▸ **WORK INSTRUCTIONS**:
Exactly the lines below from the one with "Other HHS mobile" up to and including the one with "[Crowds Care for" make up the answer, with nothing else added.

▸ **LISTED RECORDS**:

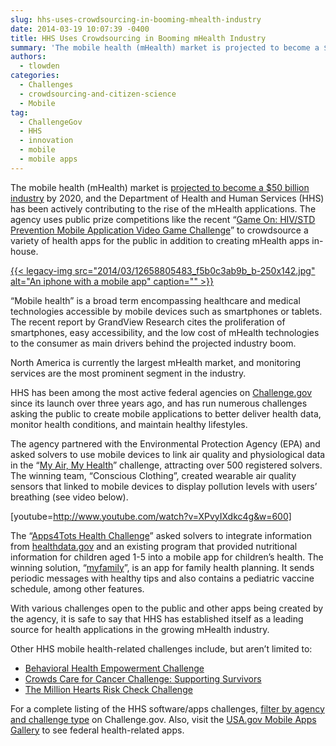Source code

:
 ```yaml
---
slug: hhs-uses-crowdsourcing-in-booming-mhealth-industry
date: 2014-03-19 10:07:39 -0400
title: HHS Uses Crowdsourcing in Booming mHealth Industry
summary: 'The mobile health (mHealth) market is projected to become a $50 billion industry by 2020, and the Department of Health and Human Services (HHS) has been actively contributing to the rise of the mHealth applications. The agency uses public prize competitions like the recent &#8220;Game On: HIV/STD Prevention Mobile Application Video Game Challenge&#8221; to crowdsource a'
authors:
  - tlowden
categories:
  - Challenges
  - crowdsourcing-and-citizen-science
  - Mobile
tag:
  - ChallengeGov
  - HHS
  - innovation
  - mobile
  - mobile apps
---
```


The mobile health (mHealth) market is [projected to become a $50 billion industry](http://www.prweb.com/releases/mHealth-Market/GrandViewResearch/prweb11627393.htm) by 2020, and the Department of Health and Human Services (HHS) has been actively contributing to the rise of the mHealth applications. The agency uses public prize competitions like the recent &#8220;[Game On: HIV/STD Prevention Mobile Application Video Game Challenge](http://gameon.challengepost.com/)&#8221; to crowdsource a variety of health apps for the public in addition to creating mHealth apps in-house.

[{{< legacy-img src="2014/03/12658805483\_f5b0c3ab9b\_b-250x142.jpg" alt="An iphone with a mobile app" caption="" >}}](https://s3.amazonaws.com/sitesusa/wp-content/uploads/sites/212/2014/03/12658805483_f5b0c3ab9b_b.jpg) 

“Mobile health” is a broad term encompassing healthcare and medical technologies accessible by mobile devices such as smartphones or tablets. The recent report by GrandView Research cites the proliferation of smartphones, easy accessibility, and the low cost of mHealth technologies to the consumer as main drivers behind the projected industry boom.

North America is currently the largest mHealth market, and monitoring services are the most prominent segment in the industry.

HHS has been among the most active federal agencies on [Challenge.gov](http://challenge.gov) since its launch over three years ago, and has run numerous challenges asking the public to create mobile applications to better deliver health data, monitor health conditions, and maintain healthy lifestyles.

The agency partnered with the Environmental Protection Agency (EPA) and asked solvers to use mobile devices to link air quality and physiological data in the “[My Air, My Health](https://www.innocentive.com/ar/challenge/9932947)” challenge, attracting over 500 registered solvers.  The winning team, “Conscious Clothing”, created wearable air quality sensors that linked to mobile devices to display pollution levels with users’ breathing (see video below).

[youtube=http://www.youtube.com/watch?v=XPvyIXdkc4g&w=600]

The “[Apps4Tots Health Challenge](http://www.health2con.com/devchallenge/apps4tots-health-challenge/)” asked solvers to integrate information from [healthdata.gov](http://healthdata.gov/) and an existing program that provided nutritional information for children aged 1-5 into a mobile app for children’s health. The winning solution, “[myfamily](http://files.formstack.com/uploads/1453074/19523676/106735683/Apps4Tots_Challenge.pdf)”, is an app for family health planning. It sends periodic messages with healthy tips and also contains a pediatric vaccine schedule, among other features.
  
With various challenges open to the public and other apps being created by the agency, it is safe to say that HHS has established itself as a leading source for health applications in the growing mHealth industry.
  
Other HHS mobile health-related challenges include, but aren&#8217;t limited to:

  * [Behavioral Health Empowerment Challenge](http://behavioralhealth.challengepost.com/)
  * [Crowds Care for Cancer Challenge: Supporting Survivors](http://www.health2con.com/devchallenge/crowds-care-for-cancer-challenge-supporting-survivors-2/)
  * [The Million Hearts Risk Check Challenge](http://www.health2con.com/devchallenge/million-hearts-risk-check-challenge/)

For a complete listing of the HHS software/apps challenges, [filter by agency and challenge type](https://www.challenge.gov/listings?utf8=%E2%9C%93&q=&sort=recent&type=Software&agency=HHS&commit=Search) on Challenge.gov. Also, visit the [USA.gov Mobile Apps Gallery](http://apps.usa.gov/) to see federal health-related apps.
---
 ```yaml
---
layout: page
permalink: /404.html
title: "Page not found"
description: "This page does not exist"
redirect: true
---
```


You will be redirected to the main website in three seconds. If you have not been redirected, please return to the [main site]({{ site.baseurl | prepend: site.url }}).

▸ **SOLUTION BELOW**:
Other HHS mobile health-related challenges include, but aren&#8217;t limited to:

  * [Behavioral Health Empowerment Challenge](http://behavioralhealth.challengepost.com/)
  * [Crowds Care for Cancer Challenge: Supporting Survivors](http://www.health2con.com/devchallenge/crowds-care-for-cancer-challenge-supporting-survivors-2/)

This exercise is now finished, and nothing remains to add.